With all these planets, why haven't we found any exomoons?

The article explains here, "New research suggests that one reason we haven't confirmed the detection of an exomoon is that our detection methods favor larger planets closer to their stars, which are far less likely to host moons in stable orbits."

My observation. A simple answer here that seems very correct. At the exoplanet sites, for those with orbital periods <=370 days, there are some 3900 or more shown with short periods, and many with large masses.

This exoplanet site shows 3930 planets with short periods <=370 days, The Extrasolar Planets Encyclopaedia (exoplanet.eu) The average period is 29.46 days.

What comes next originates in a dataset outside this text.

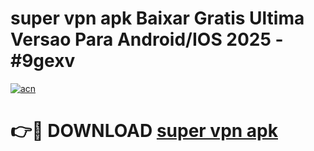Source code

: # super vpn apk Baixar Gratis Ultima Versao Para Android/IOS 2025 - #9gexv

[![acn](https://github.com/user-attachments/assets/0f9c940e-d8b0-45ae-aac7-cd30a18b3e1c)](https://app.mediaupload.pro?title=super_vpn_apk&ref=02M)

# 👉🔴 DOWNLOAD [super vpn apk](https://app.mediaupload.pro?title=super_vpn_apk&ref=02M)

This site shows 3811 planets with average period 28.49 days, NASA Exoplanet Archive (caltech.edu)

I can routinely observe the Galilean moons at Jupiter using my telescopes (90-mm refractor and 10-inch Newtonian) but seeing exomoons like that, is a work in progress :)
It’s hard enough to detect a planet orbiting another star, with the bright star and dim planet and so close together. Some are detected by the change in magnitude during occultation, some by the gravitational wobble of the star. It would be way more difficult to detect an even lower grade wobble of a planet we can’t see, and if a planet occults the star, we get the combination magnitude of the planet and the moon together. Just remember, we didn’t know Pluto had moons until 1998.